Every field of history has a basic need for a detailed chronology of what happened: who did what when. In the absence of such a resource, fanciful accounts flourish. This book provides a rich narrative of the early development of online information retrieval systems and services, from 1963 to 1976—a period important to anyone who uses a search engine, online catalog, or large database. Drawing on personal experience, extensive research, and interviews with many of the key participants, the book describes the individuals, projects, and institutions of the period. It also corrects many common errors and misconceptions and provides milestones for many of the significant developments in online systems and technology.
About the Author
Charles P. Bourne, a pioneer in information retrieval services, was formerly Director of the Institute of Library Research at the University of California and Vice President of DIALOG Information Services.
"This extraordinary encyclopedic work is likely to become a major resource to be mined by historians of information science and computing for many years to come. It begins in the early 1960s when the seeds of what were to become online systems were merely glints in the eyes of a few pioneering figures. It ends little more than a decade later, with the emergence of a mature industry. The book embodies meticulous research by two collaborators whose backgrounds and expertise complement each other in ways that have led both to great richness of detail and balance in its treatment."

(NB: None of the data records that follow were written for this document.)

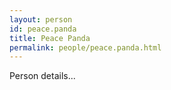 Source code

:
 ```yaml
---
layout: person
id: peace.panda
title: Peace Panda
permalink: people/peace.panda.html
---
```


Person details...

—W. Boyd Rayward, Graduate School of Library and Information Science, University of Illinois at Urbana-Champaign
"This marvelous book provides a unique blend of historical precedent with a revealing personal touch through interviews with many of the field's pioneers. It bridges a disturbing disconnect between the heyday of information retrieval research and development and the modern era. It is an essential work for anyone seriously interested in the online retrieval industry."
—Donald W. King, Research Professor, School of Information Sciences, University of Pittsburgh
"This work will be a significant contribution to the field! There is nothing at all like it in the existing literature. Because it is carefully researched and documented, it will be the standard source for all historians of information science and technology of the period."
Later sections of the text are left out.